A total of 24 licenses have been offered to 17 companies in the second tranche of the 33rd oil and gas licensing round, UK oil and gas regulator the North Sea Transition Authority (NSTA) revealed in a release sent to Rigzone recently.
Shell, Equinor, BP, Total, and NEO are among those companies, the NSTA highlighted. The 74 blocks and part-blocks offered in the tranche are all in the Central North Sea, Northern North Sea, and West of Shetland areas, the NSTA revealed.
The latest awards follow the 27 licenses offered in the first tranche of the 33rd oil and gas licensing round back in October 2023, the NSTA pointed out. The regulator, which noted in the release that the latest awards will help to ensure job security and provide benefits to the local and wider economy, outlined that more awards will follow “in the coming months”.
“This latest batch brings total offers so far to 51, with more to come once the appropriate environmental checks are complete,” an NSTA spokesperson said in the release.
“These licenses have the potential to make a significant contribution to the UK in energy production and economic benefits, and the NSTA will work alongside the licensees to help bring them into production as quickly as possible,” the spokesperson added.
The Minister for Energy Security and Net Zero, Graham Stuart, said in the release, “we will continue to need oil and gas over the coming decades, so it is common sense to make the most of our own resources – with domestically produced gas almost four times cleaner than importing liquefied natural gas from abroad”.

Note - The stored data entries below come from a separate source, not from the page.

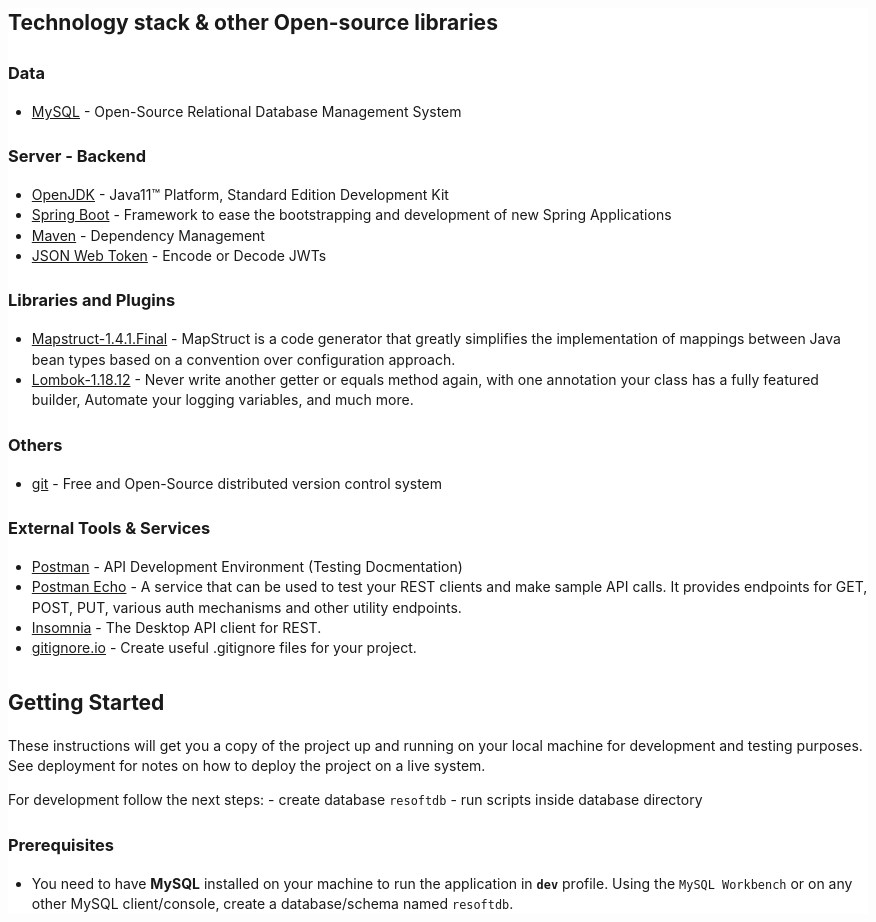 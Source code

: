 ## Technology stack & other Open-source libraries

### Data

* 	[MySQL](https://www.mysql.com/) - Open-Source Relational Database Management System

### Server - Backend

* 	[OpenJDK](https://openjdk.java.net/projects/jdk/11/) - Java11™ Platform, Standard Edition Development Kit
* 	[Spring Boot](https://spring.io/projects/spring-boot) - Framework to ease the bootstrapping and development of new Spring Applications
* 	[Maven](https://maven.apache.org/) - Dependency Management
* 	[JSON Web Token](https://www.jsonwebtoken.io/) - Encode or Decode JWTs


###  Libraries and Plugins

* 	[Mapstruct-1.4.1.Final](https://mapstruct.org/) - MapStruct is a code generator that greatly simplifies the implementation of mappings between Java bean types based on a convention over configuration approach.
* 	[Lombok-1.18.12](https://projectlombok.org/) - Never write another getter or equals method again, with one annotation your class has a fully featured builder, Automate your logging variables, and much more.

### Others 

* 	[git](https://git-scm.com/) - Free and Open-Source distributed version control system

### External Tools & Services

* 	[Postman](https://www.getpostman.com/) - API Development Environment (Testing Docmentation)
* 	[Postman Echo](https://docs.postman-echo.com/?version=latest) - A service that can be used to test your REST clients and make sample API calls. It provides endpoints for GET, POST, PUT, various auth mechanisms and other utility endpoints.
* 	[Insomnia](https://insomnia.rest/) - The Desktop API client for REST.
* 	[gitignore.io](https://www.toptal.com/developers/gitignore) - Create useful .gitignore files for your project.

## Getting Started

These instructions will get you a copy of the project up and running on your local machine for development and testing purposes. See deployment for notes on how to deploy the project on a live system.

For development follow the next steps:
    - create database `resoftdb`
    - run scripts inside database directory

### Prerequisites

*	You need to have **MySQL** installed on your machine to run the application in **`dev`** profile. Using the `MySQL Workbench` or on any other MySQL client/console, create a database/schema named `resoftdb`.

“These new licenses will strengthen our energy security now and into the future, while also helping boost our economy, by backing an industry that supports 200,000 jobs and is worth GBP 16 billion ($20.2 billion) each year,” Stuart added.
In a statement sent to Rigzone, industry body Offshore Energies UK (OEUK), said the award of new oil and gas licenses by the NSTA “has the potential to strengthen homegrown energy security as the sector continues its expansion in wind, hydrogen, and carbon capture and storage”.
Offshore Energies UK CEO David Whitehouse said in the statement, “in this general election year, we face a choice – we can build a homegrown energy transition by backing our people, our offshore firms, and our world class supply chain, or we can import even more energy and fail to grow our new wind, hydrogen, and carbon capture industries”.
“Policy decisions made today will be felt for generations to come. Our energy security, economic growth, and hundreds of thousands of jobs in almost every parliamentary constituency up and down the UK are at stake,” he added.
“We all recognize that our energy mix must change and our sector is ramping up renewables and accelerating the drive to net zero. But this journey will take time. Meanwhile our North Sea basin is naturally declining,” he continued.
“We have over 280 oil and gas fields but by the end of the decade 180 of them will have stopped producing. We need the churn of licenses for an orderly transition that supports jobs and communities across the country and meets our energy needs,” Whitehouse went on to state.
The 33rd Licensing Round opened in October 2022 and the application window closed in January 2023. The NSTA highlighted in its release that 115 bids came in from 76 companies, which it said demonstrated “the ongoing appetite within industry to explore the UK Continental Shelf”.
The NSTA described the round in the release as a key part of its drive to support the oil and gas industry, “which currently contributes around three quarters of domestic energy needs and, according to official forecasts, will continue to do so even as demand is reduced”.
In its release, the NSTA noted that internal NSTA analysis show that the average time between licensing and first production is now close to five years.